Monday, April 30, 2007

Clarence Darrow

For many reasons, I have been captivated by Clarence Darrow for over a year or more now. I narrowly missed reading about him when I first came to know of the Leopold and Loeb case after watching Hitchcock’s Rope. But, fortunately, I came across him on two separate occasions :

1. When reading Inherit the Wind, the play that denounces McCarthyism under the context of a trial on the controversial Theory of Evolution.

2. When looking up racism and miscarriage of justice in law,

1 , of course, is a liberal dramatization of the Scopes Monkey Trial.

2 lead me to the Sweet Trials.

1 and 2 both lead me to Clarence Darrow. I discovered that these two trials, involved the same lawyer who saved Leopold and Loeb from the gallows. I dug a little deeper into the sensational Chicago trial (technically a ‘hearing’ as Leopold and Loeb pleaded ‘Guilty’ at Darrow’s insistence). In the process, I was completely and entirely bowled over by Clarence Darrow. This man is one of the rare manifestations of kindness – “an all encompassing kindness for humanity” is how Leopold described him. His 12 hour plus closing statement during the sensational hearing moved me even after 70 years, just like it did to all those people in the court room. This man attributed the blame to everybody, including Nietzsche, for the duo’s crimes, but he didn’t diminish their moral responsibility.

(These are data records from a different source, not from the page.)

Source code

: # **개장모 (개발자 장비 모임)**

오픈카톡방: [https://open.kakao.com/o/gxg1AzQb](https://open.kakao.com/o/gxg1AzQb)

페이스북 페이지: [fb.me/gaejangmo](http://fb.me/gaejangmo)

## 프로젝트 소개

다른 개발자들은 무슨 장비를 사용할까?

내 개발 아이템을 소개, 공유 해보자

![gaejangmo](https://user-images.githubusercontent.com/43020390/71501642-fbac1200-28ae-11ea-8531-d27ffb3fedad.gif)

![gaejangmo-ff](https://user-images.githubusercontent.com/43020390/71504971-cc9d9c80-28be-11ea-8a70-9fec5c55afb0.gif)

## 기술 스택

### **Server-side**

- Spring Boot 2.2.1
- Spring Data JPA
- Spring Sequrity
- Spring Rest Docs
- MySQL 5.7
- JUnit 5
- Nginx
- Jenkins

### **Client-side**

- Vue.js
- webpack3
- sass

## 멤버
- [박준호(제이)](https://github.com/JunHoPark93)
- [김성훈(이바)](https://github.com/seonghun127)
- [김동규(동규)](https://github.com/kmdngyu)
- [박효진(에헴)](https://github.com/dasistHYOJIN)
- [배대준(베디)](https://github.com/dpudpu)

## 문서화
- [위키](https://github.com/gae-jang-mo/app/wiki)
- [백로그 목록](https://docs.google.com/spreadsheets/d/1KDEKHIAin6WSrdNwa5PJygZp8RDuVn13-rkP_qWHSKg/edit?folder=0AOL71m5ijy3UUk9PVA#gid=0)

His Sweet Trials defense was more powerful. The whole Sweet saga is one of maddening racism and injustice. There was only one man between the jury of 12 white men and Henry Sweet. That was a 63 year old man who believed in human goodness. Darrow had moral courage to stand up and defend what he believed was just. And he did it not just for the money or for justice or a sense of duty towards society. It was something more – perhaps because his “all encompassing kindness for humanity.”

Not enough books are written about him outside the law circle, and his autobiography is out of print.

If I had met him, I would have kissed his hand. For being the brilliant spark of conscience he was for us.